### Your task:
The output is the lines below from the one with "Contributions are welcome!" through the one with "Stay weather-informed! ☂️🌈", both included, printed exactly and with no other line.

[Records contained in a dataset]
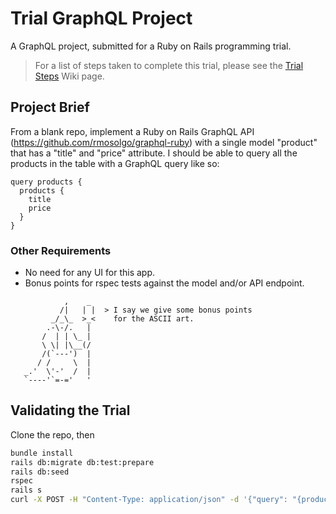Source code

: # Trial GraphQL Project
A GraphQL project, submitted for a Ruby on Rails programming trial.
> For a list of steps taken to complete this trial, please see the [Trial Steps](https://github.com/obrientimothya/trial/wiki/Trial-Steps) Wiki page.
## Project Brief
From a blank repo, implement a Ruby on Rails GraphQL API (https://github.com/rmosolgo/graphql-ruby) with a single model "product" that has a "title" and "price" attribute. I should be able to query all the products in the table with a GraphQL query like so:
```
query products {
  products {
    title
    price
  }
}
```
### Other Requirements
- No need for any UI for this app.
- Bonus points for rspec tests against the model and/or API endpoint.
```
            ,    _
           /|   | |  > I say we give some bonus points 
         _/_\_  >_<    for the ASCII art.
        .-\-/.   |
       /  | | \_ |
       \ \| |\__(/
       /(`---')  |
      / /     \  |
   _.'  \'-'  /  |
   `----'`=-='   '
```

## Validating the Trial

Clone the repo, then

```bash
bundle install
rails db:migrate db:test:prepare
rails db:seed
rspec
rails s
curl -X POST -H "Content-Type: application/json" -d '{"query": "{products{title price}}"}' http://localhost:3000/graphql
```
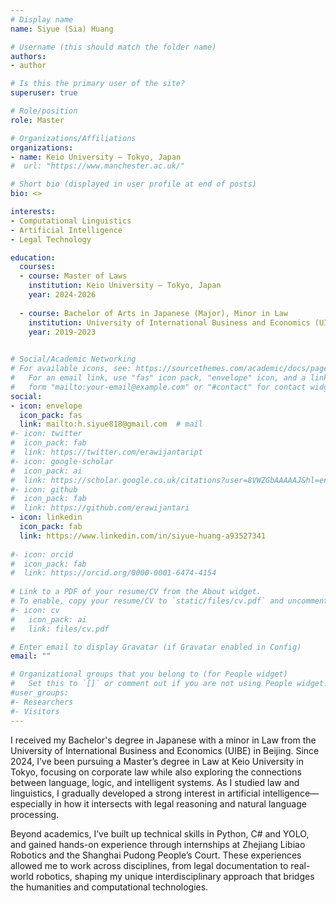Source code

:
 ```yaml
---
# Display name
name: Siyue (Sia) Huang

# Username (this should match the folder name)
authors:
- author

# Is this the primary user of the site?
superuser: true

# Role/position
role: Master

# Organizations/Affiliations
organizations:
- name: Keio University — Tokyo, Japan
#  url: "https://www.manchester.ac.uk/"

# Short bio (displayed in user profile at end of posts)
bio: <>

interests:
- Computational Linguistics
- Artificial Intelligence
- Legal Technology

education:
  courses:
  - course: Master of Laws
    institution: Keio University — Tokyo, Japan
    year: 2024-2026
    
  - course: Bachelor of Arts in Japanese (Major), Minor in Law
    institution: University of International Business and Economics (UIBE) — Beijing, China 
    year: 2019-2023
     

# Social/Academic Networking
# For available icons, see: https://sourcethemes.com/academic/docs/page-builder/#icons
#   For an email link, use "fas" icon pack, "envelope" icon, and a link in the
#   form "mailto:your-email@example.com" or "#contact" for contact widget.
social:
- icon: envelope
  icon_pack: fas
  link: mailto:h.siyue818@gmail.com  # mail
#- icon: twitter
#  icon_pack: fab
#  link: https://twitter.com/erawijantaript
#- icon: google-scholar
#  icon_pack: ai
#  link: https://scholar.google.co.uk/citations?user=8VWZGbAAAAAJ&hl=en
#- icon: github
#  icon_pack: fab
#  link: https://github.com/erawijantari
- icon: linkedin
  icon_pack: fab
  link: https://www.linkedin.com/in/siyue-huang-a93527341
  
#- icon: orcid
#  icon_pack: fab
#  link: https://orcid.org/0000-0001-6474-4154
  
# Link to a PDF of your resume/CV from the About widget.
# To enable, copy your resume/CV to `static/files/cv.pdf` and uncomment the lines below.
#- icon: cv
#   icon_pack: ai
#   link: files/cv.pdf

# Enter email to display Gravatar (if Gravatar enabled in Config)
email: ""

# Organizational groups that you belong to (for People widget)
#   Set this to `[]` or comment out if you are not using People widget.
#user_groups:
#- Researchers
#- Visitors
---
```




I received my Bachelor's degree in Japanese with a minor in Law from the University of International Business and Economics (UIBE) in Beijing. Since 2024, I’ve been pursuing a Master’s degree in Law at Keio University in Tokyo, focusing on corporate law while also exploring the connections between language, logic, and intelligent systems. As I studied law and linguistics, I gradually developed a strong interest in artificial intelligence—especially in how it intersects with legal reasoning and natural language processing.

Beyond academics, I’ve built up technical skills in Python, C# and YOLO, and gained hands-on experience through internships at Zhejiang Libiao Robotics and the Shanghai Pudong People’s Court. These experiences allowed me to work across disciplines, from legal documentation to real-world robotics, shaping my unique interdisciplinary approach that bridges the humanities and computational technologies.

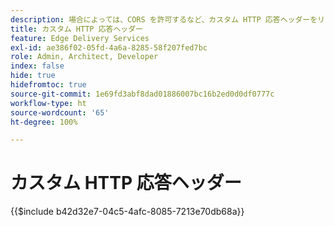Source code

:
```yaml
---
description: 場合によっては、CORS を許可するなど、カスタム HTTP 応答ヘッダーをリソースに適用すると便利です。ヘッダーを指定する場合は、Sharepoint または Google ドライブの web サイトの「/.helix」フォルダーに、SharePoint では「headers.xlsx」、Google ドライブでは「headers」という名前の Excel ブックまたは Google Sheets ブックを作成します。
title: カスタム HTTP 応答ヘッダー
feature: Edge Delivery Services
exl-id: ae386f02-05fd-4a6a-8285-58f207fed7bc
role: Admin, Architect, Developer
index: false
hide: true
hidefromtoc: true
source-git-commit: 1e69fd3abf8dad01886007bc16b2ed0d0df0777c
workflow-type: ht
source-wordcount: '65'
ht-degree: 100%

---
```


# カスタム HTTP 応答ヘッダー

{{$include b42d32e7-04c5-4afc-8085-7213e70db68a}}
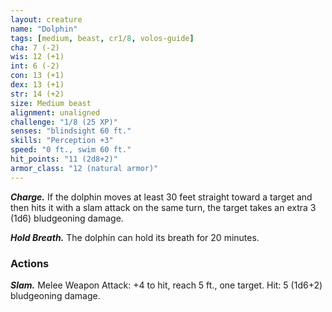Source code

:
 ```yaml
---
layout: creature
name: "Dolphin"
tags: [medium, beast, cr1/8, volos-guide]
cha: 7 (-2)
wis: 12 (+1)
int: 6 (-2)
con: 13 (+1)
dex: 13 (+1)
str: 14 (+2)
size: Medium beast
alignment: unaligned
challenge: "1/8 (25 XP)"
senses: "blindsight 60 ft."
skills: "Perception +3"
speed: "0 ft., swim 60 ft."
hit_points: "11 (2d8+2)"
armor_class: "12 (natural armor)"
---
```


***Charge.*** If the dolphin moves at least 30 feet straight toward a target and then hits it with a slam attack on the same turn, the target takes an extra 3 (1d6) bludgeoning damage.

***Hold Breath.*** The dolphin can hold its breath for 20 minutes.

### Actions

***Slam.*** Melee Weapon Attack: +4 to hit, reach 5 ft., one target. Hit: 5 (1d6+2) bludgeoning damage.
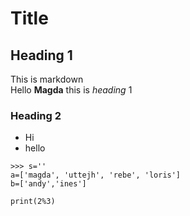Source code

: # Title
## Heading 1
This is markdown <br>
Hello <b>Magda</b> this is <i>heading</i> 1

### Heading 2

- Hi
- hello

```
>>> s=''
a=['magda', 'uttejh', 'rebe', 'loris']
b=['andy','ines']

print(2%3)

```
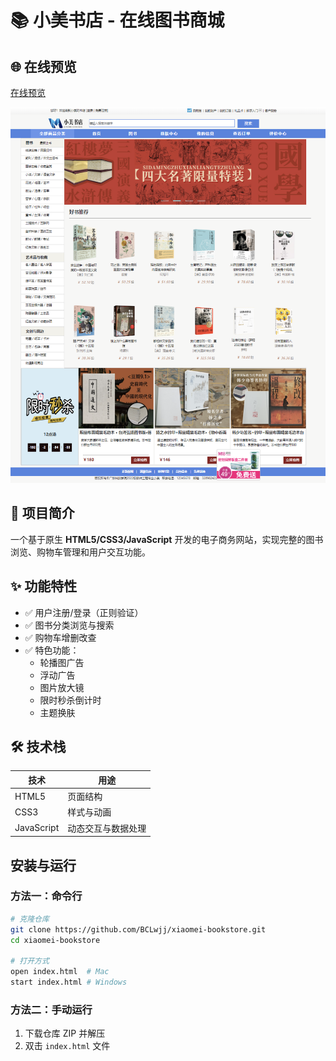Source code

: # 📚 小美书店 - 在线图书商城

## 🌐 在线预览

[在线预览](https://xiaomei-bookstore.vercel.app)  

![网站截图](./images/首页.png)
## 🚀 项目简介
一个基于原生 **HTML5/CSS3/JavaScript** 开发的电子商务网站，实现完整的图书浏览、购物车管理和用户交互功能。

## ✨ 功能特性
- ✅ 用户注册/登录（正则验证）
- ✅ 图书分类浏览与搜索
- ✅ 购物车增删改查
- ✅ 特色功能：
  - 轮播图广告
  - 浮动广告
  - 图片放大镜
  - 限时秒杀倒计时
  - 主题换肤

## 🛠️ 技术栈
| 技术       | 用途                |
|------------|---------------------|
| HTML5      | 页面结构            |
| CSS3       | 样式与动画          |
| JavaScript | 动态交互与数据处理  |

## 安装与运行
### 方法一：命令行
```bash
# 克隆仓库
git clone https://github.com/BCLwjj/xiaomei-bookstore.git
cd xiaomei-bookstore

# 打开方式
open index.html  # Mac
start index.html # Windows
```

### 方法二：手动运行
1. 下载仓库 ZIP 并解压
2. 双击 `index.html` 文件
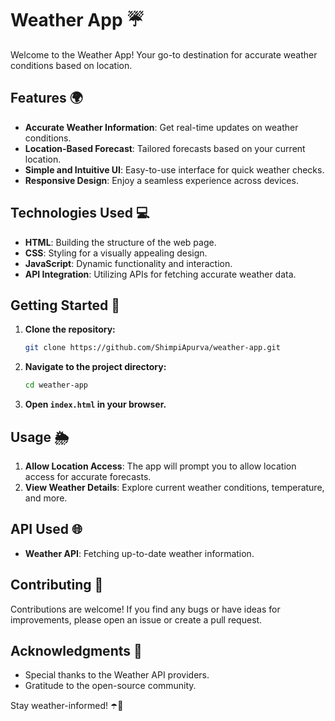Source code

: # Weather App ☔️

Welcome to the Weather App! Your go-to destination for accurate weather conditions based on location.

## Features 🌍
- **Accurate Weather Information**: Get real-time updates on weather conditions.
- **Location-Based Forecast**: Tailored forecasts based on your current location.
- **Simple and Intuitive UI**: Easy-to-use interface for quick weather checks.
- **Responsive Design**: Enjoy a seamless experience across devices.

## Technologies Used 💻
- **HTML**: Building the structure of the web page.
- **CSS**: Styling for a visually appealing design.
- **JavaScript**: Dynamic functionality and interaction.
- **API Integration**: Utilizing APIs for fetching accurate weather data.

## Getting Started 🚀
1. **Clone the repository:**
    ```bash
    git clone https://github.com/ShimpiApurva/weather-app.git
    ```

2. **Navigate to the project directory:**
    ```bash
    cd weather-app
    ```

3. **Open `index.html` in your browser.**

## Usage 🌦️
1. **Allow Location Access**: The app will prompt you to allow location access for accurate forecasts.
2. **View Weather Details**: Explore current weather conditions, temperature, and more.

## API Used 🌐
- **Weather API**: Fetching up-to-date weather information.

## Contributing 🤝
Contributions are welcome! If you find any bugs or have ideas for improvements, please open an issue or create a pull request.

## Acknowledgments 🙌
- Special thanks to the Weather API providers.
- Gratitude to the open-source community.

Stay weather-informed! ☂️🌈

...

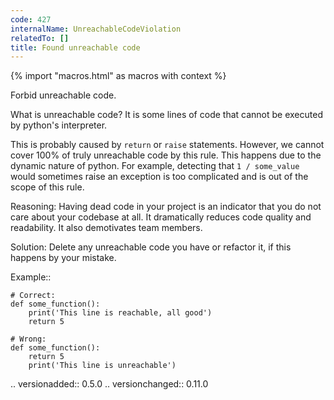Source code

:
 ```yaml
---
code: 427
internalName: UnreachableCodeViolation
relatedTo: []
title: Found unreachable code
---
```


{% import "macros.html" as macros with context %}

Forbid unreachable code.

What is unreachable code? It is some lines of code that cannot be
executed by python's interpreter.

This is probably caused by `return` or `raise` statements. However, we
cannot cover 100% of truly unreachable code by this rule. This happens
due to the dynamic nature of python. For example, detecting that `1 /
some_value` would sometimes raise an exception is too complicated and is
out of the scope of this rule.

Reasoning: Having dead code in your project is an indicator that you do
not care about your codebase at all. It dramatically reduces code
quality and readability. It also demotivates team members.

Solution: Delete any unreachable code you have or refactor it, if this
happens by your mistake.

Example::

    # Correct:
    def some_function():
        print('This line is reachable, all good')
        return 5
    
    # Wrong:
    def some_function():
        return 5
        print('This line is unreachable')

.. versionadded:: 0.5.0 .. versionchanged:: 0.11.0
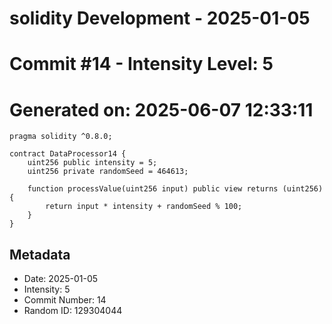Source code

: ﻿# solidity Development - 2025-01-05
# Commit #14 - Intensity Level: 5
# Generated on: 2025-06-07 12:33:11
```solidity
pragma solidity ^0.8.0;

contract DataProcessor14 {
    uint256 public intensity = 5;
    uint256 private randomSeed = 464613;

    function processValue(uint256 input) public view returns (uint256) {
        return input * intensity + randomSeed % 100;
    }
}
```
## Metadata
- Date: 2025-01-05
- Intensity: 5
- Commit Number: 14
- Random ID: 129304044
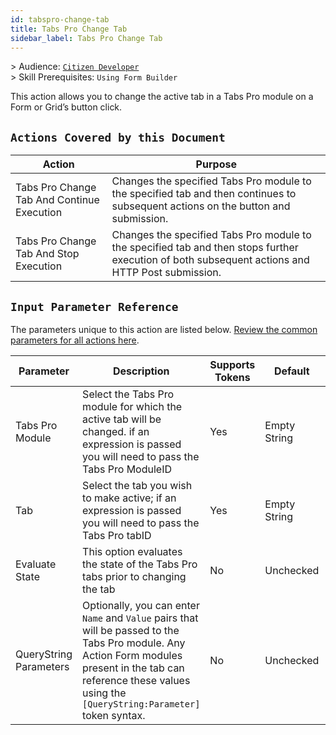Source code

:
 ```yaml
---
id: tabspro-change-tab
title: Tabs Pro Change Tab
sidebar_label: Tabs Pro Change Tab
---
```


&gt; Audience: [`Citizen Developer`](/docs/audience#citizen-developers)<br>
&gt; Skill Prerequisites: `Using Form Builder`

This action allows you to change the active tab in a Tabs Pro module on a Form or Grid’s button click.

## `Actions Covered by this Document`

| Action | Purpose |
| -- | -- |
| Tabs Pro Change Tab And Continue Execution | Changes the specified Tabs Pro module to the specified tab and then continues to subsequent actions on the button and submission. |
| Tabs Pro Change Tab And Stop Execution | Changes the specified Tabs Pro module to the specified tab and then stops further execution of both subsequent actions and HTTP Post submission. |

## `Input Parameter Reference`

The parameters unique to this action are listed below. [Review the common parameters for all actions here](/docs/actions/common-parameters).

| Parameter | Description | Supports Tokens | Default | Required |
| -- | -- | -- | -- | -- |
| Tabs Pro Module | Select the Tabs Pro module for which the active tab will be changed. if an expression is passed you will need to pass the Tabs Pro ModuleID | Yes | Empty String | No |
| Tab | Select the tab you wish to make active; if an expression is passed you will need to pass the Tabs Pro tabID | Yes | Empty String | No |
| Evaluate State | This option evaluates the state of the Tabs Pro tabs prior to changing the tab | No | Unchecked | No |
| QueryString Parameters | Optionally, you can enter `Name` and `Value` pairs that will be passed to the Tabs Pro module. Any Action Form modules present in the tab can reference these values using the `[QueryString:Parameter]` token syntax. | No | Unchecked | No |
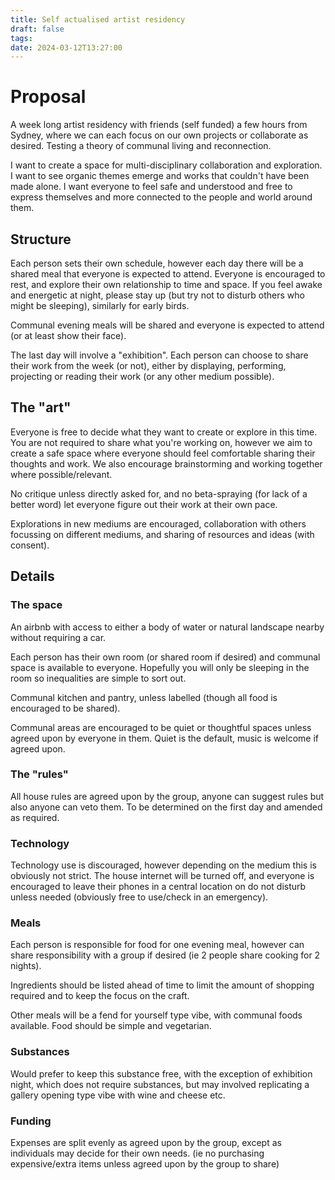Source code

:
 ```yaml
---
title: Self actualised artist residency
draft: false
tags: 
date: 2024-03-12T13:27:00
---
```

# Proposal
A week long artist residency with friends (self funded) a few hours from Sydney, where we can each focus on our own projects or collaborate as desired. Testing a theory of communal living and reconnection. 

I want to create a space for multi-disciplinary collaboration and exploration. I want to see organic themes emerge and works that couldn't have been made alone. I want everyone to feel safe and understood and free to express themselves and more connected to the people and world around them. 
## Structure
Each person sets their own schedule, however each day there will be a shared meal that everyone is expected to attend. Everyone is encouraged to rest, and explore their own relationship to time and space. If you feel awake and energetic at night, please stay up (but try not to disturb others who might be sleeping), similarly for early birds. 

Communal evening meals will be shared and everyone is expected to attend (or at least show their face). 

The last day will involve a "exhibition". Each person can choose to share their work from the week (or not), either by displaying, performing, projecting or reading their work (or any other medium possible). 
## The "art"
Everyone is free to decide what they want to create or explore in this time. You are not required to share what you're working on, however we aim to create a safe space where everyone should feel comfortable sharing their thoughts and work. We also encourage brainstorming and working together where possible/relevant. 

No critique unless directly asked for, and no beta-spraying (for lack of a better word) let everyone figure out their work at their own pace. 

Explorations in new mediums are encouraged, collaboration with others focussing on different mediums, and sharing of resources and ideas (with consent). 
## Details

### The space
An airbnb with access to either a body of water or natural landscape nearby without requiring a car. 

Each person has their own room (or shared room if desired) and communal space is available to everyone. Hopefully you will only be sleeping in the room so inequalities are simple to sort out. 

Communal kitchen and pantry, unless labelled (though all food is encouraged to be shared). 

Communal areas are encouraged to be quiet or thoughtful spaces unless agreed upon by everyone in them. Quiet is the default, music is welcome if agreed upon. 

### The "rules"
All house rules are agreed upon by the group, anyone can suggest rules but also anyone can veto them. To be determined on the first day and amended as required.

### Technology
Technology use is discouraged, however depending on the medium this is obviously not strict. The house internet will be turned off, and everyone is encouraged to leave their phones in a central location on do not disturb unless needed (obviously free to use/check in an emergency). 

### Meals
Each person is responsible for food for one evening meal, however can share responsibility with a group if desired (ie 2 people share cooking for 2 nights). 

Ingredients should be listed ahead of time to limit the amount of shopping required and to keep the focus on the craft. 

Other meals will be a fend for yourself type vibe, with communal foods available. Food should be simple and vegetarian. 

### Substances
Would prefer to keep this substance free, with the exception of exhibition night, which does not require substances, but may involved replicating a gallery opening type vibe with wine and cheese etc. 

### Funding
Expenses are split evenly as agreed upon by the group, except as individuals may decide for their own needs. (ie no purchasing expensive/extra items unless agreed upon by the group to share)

### Worked solution:
Contributions are welcome! If you find any bugs or have ideas for improvements, please open an issue or create a pull request.

## Acknowledgments 🙌
- Special thanks to the Weather API providers.
- Gratitude to the open-source community.

Stay weather-informed! ☂️🌈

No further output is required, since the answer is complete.